I expected my roommates’ family, and the families of the band members, whom we did see, but in our line were a surprising number of Russian-speaking people, perhaps here to appreciate Jazz, America’s only truly original art form.

A blonde woman clutching her boyfriend’s arm started screaming as a medium-sized rat ran up and into a hole by the door of the club. What is a true city alley without a rat, huh? The bouncer said its name is Hermione.

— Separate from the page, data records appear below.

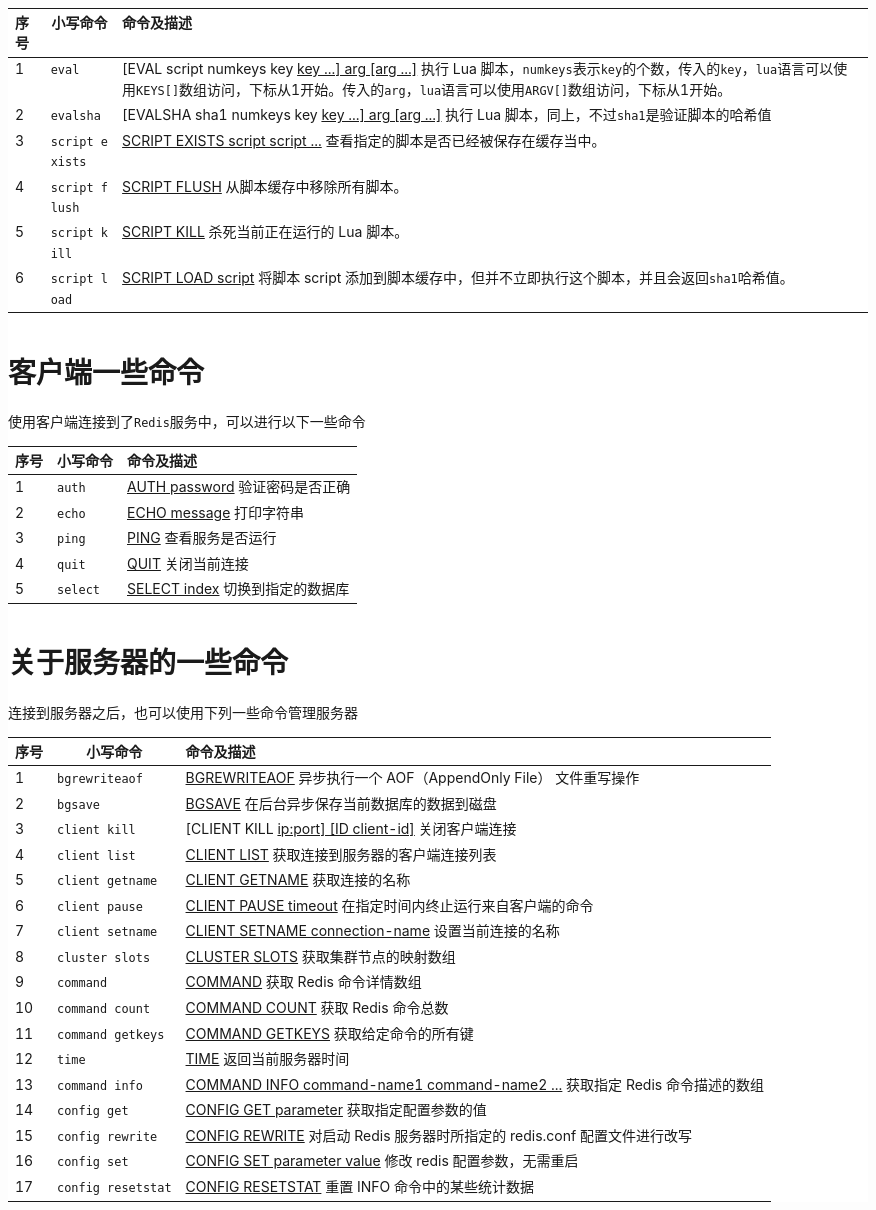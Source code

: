 | 序号 | 小写命令        | 命令及描述                                                   |
| :--- | --------------- | :----------------------------------------------------------- |
| 1    | `eval`          | [EVAL script numkeys key [key ...\] arg [arg ...]](https://www.redis.net.cn/order/3643.html) 执行 Lua 脚本，`numkeys`表示`key`的个数，传入的`key`，`lua`语言可以使用`KEYS[]`数组访问，下标从1开始。传入的`arg`，`lua`语言可以使用`ARGV[]`数组访问，下标从1开始。 |
| 2    | `evalsha`       | [EVALSHA sha1 numkeys key [key ...\] arg [arg ...]](https://www.redis.net.cn/order/3644.html) 执行 Lua 脚本，同上，不过`sha1`是验证脚本的哈希值 |
| 3    | `script exists` | [SCRIPT EXISTS script script ...](https://www.redis.net.cn/order/3645.html) 查看指定的脚本是否已经被保存在缓存当中。 |
| 4    | `script flush`  | [SCRIPT FLUSH](https://www.redis.net.cn/order/3646.html) 从脚本缓存中移除所有脚本。 |
| 5    | `script kill`   | [SCRIPT KILL](https://www.redis.net.cn/order/3647.html) 杀死当前正在运行的 Lua 脚本。 |
| 6    | `script load`   | [SCRIPT LOAD script](https://www.redis.net.cn/order/3648.html) 将脚本 script 添加到脚本缓存中，但并不立即执行这个脚本，并且会返回`sha1`哈希值。 |

# 客户端一些命令

使用客户端连接到了`Redis`服务中，可以进行以下一些命令

| 序号 | 小写命令 | 命令及描述                                                   |
| :--- | -------- | :----------------------------------------------------------- |
| 1    | `auth`   | [AUTH password](https://www.redis.net.cn/order/3649.html) 验证密码是否正确 |
| 2    | `echo`   | [ECHO message](https://www.redis.net.cn/order/3650.html) 打印字符串 |
| 3    | `ping`   | [PING](https://www.redis.net.cn/order/3651.html) 查看服务是否运行 |
| 4    | `quit`   | [QUIT](https://www.redis.net.cn/order/3652.html) 关闭当前连接 |
| 5    | `select` | [SELECT index](https://www.redis.net.cn/order/3653.html) 切换到指定的数据库 |

# 关于服务器的一些命令

连接到服务器之后，也可以使用下列一些命令管理服务器

| 序号 | 小写命令           | 命令及描述                                                   |
| :--- | ------------------ | :----------------------------------------------------------- |
| 1    | `bgrewriteaof`     | [BGREWRITEAOF](https://www.redis.net.cn/order/3654.html) 异步执行一个 AOF（AppendOnly File） 文件重写操作 |
| 2    | `bgsave`           | [BGSAVE](https://www.redis.net.cn/order/3655.html) 在后台异步保存当前数据库的数据到磁盘 |
| 3    | `client kill`      | [CLIENT KILL [ip:port\] [ID client-id]](https://www.redis.net.cn/order/3656.html) 关闭客户端连接 |
| 4    | `client list`      | [CLIENT LIST](https://www.redis.net.cn/order/3657.html) 获取连接到服务器的客户端连接列表 |
| 5    | `client getname`   | [CLIENT GETNAME](https://www.redis.net.cn/order/3658.html) 获取连接的名称 |
| 6    | `client pause`     | [CLIENT PAUSE timeout](https://www.redis.net.cn/order/3659.html) 在指定时间内终止运行来自客户端的命令 |
| 7    | `client setname`   | [CLIENT SETNAME connection-name](https://www.redis.net.cn/order/3660.html) 设置当前连接的名称 |
| 8    | `cluster slots`    | [CLUSTER SLOTS](https://www.redis.net.cn/order/3661.html) 获取集群节点的映射数组 |
| 9    | `command`          | [COMMAND](https://www.redis.net.cn/order/3662.html) 获取 Redis 命令详情数组 |
| 10   | `command count`    | [COMMAND COUNT](https://www.redis.net.cn/order/3663.html) 获取 Redis 命令总数 |
| 11   | `command getkeys`  | [COMMAND GETKEYS](https://www.redis.net.cn/order/3664.html) 获取给定命令的所有键 |
| 12   | `time`             | [TIME](https://www.redis.net.cn/order/3665.html) 返回当前服务器时间 |
| 13   | `command info`     | [COMMAND INFO command-name1 command-name2 ...](https://www.redis.net.cn/order/3666.html) 获取指定 Redis 命令描述的数组 |
| 14   | `config get`       | [CONFIG GET parameter](https://www.redis.net.cn/order/3667.html) 获取指定配置参数的值 |
| 15   | `config rewrite`   | [CONFIG REWRITE](https://www.redis.net.cn/order/3668.html) 对启动 Redis 服务器时所指定的 redis.conf 配置文件进行改写 |
| 16   | `config set`       | [CONFIG SET parameter value](https://www.redis.net.cn/order/3669.html) 修改 redis 配置参数，无需重启 |
| 17   | `config resetstat` | [CONFIG RESETSTAT](https://www.redis.net.cn/order/3670.html) 重置 INFO 命令中的某些统计数据 |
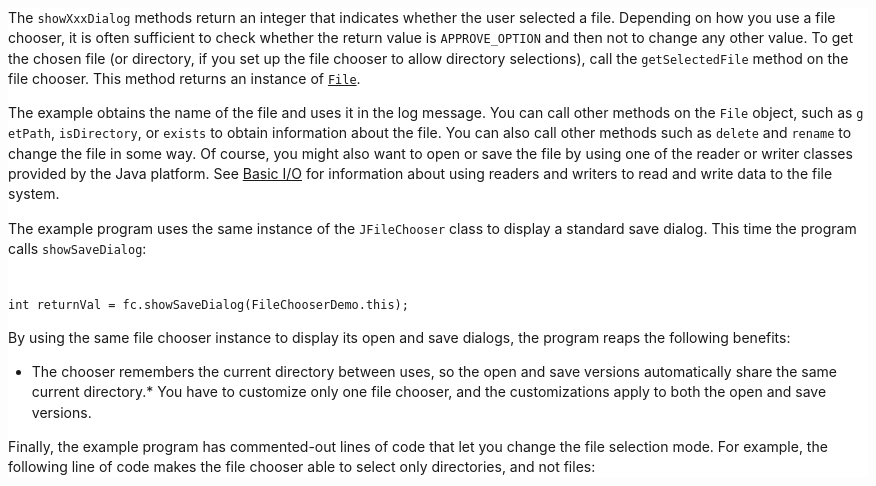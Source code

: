 The `showXxxDialog`
methods return an integer
that indicates whether the user selected a file.
Depending on how you use a file chooser,
it is often sufficient to check whether the return value is
`APPROVE_OPTION`
and then not to change any other value.
To get the chosen file
(or directory, if you set up the file chooser
to allow directory selections),
call the `getSelectedFile` method
on the file chooser.
This method returns an instance of
[`File`](http://download.oracle.com/javase/7/docs/api/java/io/File.html).

The example obtains the name of the file and
uses it in the log message.
You can call other methods on the `File` object,
such as `getPath`,
`isDirectory`, or `exists`
to obtain information about the file.
You can also call other methods such as
`delete` and `rename`
to change the file in some way.
Of course, you might also want to open or save the
file by using one of the reader or writer classes
provided by the Java platform.
See
[Basic I/O](../../essential/io/index.html) for information about using readers and writers to
read and write data to the file system.

The example program uses the same
instance of the `JFileChooser` class
to display a standard save dialog.
This time the program calls `showSaveDialog`:

```

int returnVal = fc.showSaveDialog(FileChooserDemo.this);

```

By using the same file chooser instance to display
its open and save dialogs, the program reaps the following benefits:

* The chooser remembers the current directory between
  uses, so the open and save versions automatically share the
  same current directory.* You have to customize only one file chooser,
    and the customizations apply to both the open
    and save versions.

Finally, the example program has commented-out lines of code
that let you change the file selection mode.
For example, the following line of code makes the file chooser
able to select only directories, and not files:
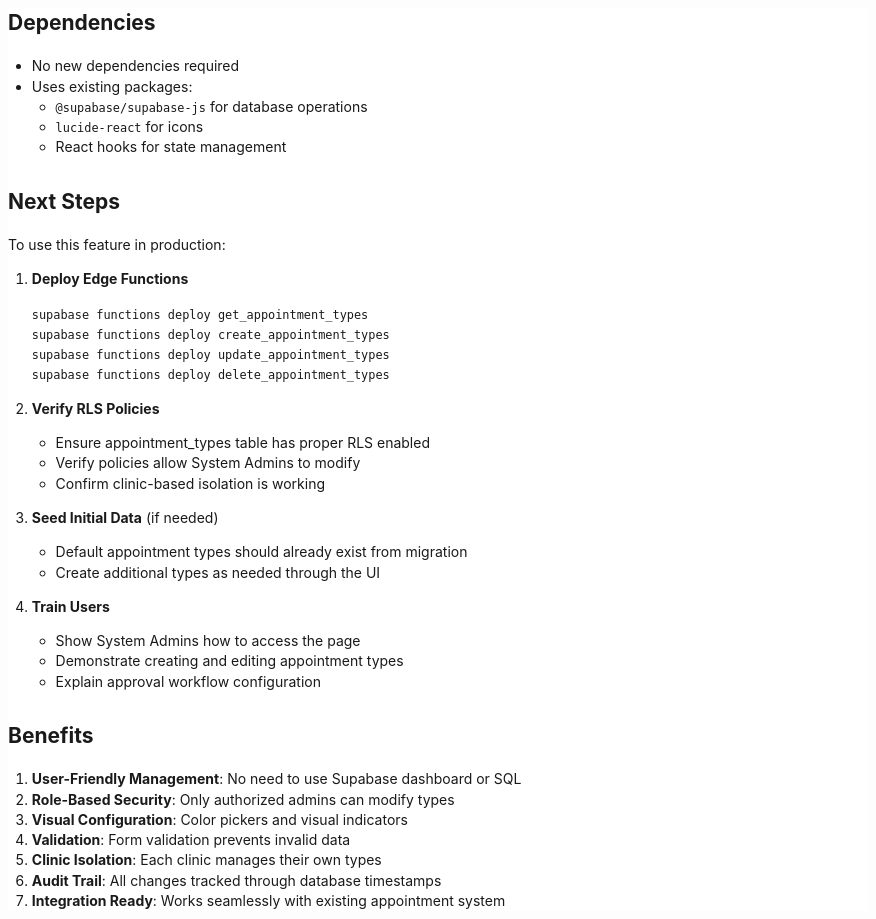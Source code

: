 ## Dependencies
- No new dependencies required
- Uses existing packages:
  - `@supabase/supabase-js` for database operations
  - `lucide-react` for icons
  - React hooks for state management

## Next Steps

To use this feature in production:

1. **Deploy Edge Functions**
   ```bash
   supabase functions deploy get_appointment_types
   supabase functions deploy create_appointment_types
   supabase functions deploy update_appointment_types
   supabase functions deploy delete_appointment_types
   ```

2. **Verify RLS Policies**
   - Ensure appointment_types table has proper RLS enabled
   - Verify policies allow System Admins to modify
   - Confirm clinic-based isolation is working

3. **Seed Initial Data** (if needed)
   - Default appointment types should already exist from migration
   - Create additional types as needed through the UI

4. **Train Users**
   - Show System Admins how to access the page
   - Demonstrate creating and editing appointment types
   - Explain approval workflow configuration

## Benefits

1. **User-Friendly Management**: No need to use Supabase dashboard or SQL
2. **Role-Based Security**: Only authorized admins can modify types
3. **Visual Configuration**: Color pickers and visual indicators
4. **Validation**: Form validation prevents invalid data
5. **Clinic Isolation**: Each clinic manages their own types
6. **Audit Trail**: All changes tracked through database timestamps
7. **Integration Ready**: Works seamlessly with existing appointment system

As you enter Blues Alley, you are immediately struck by how small the place is. To have been here in the 60’s and to have seen Duke Ellington, Dizzy Gillespie, or Charlie Byrd here would have been overwhelming. It is Jazz at its most intimate-bold, in your face, and true. I wondered how the enormous Yamaha Grand Piano had gotten through the tiny doors. It had been there for a while. I was really drawn to it, as if it put off some otherworldly energy.

My Sister and I sat over to the side, and ordered Dinner. I had heard the crab cake Sandwich was good, and in the $10 range, which was about right budget wise. Sis thought the food was so-so; I thought it was very good. Cheese on a crab cake is a controversial topic for me, as it often masks the taste of the crab. I would have liked it better without the cheese.

The band playing is a 7 piece Jazz Band. There are Keyboards, a guitar, a bass, a drum kit, a trombone, a sax, and a 6 string electric violin. Much of what they played was free-form Jazz, with the guitar often taking the lead. The guitarist played a hollow-body black Ibanez with abalone trim-gorgeous! The horn section does not usually sit in with the band, nor does the violin. The Violin player has appeared on the last three of Lenny Kravitz’s albums. They were amazing.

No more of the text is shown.